In this article we will discuss design considerations for designing our adding BLE wireless communications to small form-factor, portable devices to enable IoT connectivity.
This article will discuss these topics:
- Size constraints and limits on range
- Technology Innovations
- Antenna issues
- External Antennas
- Silabs SiP Modules
Size expectation is one of the most frequently asked questions when considering IoT devices. Two major issues are packaging an IoT MCU and radio transmitter in a shrinking PCB space and co-packaging of the embedded MCU and Radio Transmitter in a system-on-chip (SoC) encapsulated device. Striking the balance between embedded design size and maintaining radio connectivity performance. Density of the transistor is increasing though innovation in antenna design is lagging.
Size constraints for wireless connected devices creates design complexity, such as the following:
- Limited wireless design skills, resources, and experience
- High development and certification costs
- Short product development window
Wireless Technology Innovations
In 2000, the industry was called Machine-to-Machine (M2M) with wireless connectivity GPRS modems and Sub Gigahertz radios providing state-of-the-art communication in footprints equivalent to our current mobile phones. Advancement in semiconductor gate count has enabled the development of a single monolithic chip containing the MCU and RF Transmitter in an integrated system-on-chip (SoC). The small size SoC enables the smaller IoT design, however, the complexity of the RF transmitter and antenna matching design requires RF design engineering expertise to deliver the meet the end user’s wireless performance and range demands.

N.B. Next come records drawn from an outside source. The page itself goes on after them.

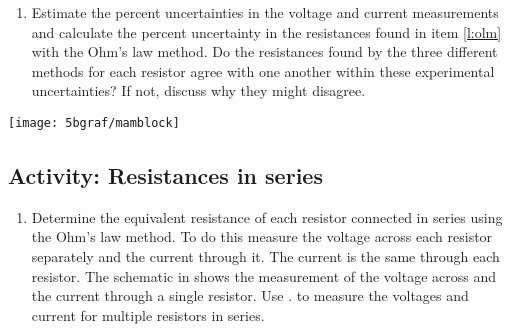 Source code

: \begin{multicols}{2}
\begin{enumerate}
	\item Estimate the percent uncertainties in the voltage and current measurements and calculate the percent uncertainty in the resistances found in item \ref{l:olm} with the Ohm's law method.  Do the resistances found by the three different methods for each resistor agree with one another within these experimental uncertainties? If not, discuss why they might disagree.
	
\end{enumerate}


\begin{center}
	\texttt{[image: 5bgraf/mamblock]} %
	\label{f:mamblock} %
\end{center}

\subsection{Activity: Resistances in series} \label{s:series}
\begin{enumerate}
	\item \label{l:eqs} Determine the equivalent resistance of each resistor connected in series using the Ohm's law method. To do this measure the voltage across each resistor separately and the current through it. The current is the same through each resistor. The schematic in  shows the measurement of the voltage across and the current through a single resistor. Use  . to measure the voltages and current for multiple resistors in series.
	

\end{enumerate}
\end{multicols}
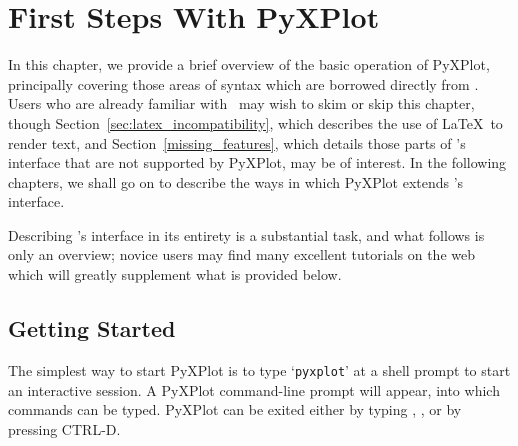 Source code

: %
%
%
%
%



\chapter{First Steps With PyXPlot}
\label{gnuplot_intro}

In this chapter, we provide a brief overview of the basic operation of PyXPlot,
principally covering those areas of syntax which are borrowed directly from
\gnuplot. Users who are already familiar with \gnuplot\ may wish to skim or
skip this chapter, though Section~\ref{sec:latex_incompatibility}, which
describes the use of \LaTeX\ to render text, and
Section~\ref{missing_features}, which details those parts of \gnuplot's
interface that are not supported by PyXPlot, may be of interest. In the
following chapters, we shall go on to describe the ways in which PyXPlot
extends \gnuplot's interface.

Describing \gnuplot's interface in its entirety is a substantial task, and what
follows is only an overview; novice users may find many excellent tutorials on
the web which will greatly supplement what is provided below.

\section{Getting Started}

The simplest way to start PyXPlot is to type `{\tt pyxplot}' at a shell prompt
to start an interactive session. A PyXPlot command-line prompt will appear,
into which commands can be typed. PyXPlot can be exited either by typing
, , or by pressing CTRL-D.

In 2016, IoT component design architectures are shifting to wireless SoCs to save space and reduce component count. The integration and small footprint SoCs haven’t solved the physics and design complexities of the antenna design, RF transmission, and RF regulatory certification costs.
SoC integration enables the development of small footprint wireless modules with integrated antennas and regulatory certification. A module design architecture that fits the size constraint can offer reduced design risk and faster time-to-market. Figure 1 shows dimension scale modules with integrated antennas. Designers should consider module venders that offer a software compatible SoC chip solution to meet future size challenged IoT designs.
Figure 1. Wireless Modules dimension scale
Antenna design innovation and size is evolving but not at the exponential integration rate of the semiconductor transistor count and mixed-signal RF integration. Analog RF antenna matching becomes more difficult in constrained space designs. The antenna designer must take size and RF efficiency into account. Antenna detuning issues exists across designs that have different enclosures but the same antenna architecture. IoT Designers must resolve the antenna questions, such as:
- How much space should it take?
- What kind of antenna should be used?
- Can a module with an integrated antenna fit?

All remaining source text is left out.